Segment Start: RECORDS FOR THE TASK
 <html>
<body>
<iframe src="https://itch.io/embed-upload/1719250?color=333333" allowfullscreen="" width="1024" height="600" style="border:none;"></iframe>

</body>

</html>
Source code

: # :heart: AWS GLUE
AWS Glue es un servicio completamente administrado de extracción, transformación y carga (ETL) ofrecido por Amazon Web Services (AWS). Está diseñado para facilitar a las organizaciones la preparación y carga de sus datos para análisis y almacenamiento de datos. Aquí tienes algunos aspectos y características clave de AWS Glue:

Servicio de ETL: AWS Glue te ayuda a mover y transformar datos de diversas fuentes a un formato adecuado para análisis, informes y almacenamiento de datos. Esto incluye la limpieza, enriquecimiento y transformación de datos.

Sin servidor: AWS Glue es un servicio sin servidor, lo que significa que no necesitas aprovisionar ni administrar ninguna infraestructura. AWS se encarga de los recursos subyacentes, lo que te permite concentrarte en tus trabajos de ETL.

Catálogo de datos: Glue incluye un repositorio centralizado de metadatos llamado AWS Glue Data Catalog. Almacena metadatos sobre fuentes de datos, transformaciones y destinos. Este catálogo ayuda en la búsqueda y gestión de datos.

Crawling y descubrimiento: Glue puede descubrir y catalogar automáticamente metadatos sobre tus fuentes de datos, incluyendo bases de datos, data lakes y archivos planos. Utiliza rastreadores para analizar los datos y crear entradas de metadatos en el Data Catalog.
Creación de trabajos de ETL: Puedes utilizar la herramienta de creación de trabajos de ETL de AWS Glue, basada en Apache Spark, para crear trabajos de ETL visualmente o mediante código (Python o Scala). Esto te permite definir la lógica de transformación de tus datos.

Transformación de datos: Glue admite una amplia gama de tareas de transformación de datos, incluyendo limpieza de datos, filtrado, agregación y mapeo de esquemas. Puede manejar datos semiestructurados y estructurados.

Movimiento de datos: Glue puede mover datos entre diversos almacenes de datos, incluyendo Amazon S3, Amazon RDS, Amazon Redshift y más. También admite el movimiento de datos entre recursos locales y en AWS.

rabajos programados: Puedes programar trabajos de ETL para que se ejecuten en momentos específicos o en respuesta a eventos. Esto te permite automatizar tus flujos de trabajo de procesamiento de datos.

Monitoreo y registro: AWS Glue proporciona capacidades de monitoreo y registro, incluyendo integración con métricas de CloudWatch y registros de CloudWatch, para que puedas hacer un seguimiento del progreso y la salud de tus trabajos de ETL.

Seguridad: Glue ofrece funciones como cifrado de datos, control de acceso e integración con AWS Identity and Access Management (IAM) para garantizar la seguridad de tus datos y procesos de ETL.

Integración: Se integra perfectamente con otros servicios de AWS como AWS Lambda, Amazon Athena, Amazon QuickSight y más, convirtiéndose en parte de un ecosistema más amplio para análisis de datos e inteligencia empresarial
Segment End: RECORDS FOR THE TASK
▸ **TASK STATEMENT**: Go back to the listing above. Copy word for word the lines from the one with "Sin servidor: AWS" through the one with "Catálogo de datos: Glue", and nothing more.

▸ **RESPONSE BELOW**:
Sin servidor: AWS Glue es un servicio sin servidor, lo que significa que no necesitas aprovisionar ni administrar ninguna infraestructura. AWS se encarga de los recursos subyacentes, lo que te permite concentrarte en tus trabajos de ETL.

Catálogo de datos: Glue incluye un repositorio centralizado de metadatos llamado AWS Glue Data Catalog. Almacena metadatos sobre fuentes de datos, transformaciones y destinos. Este catálogo ayuda en la búsqueda y gestión de datos.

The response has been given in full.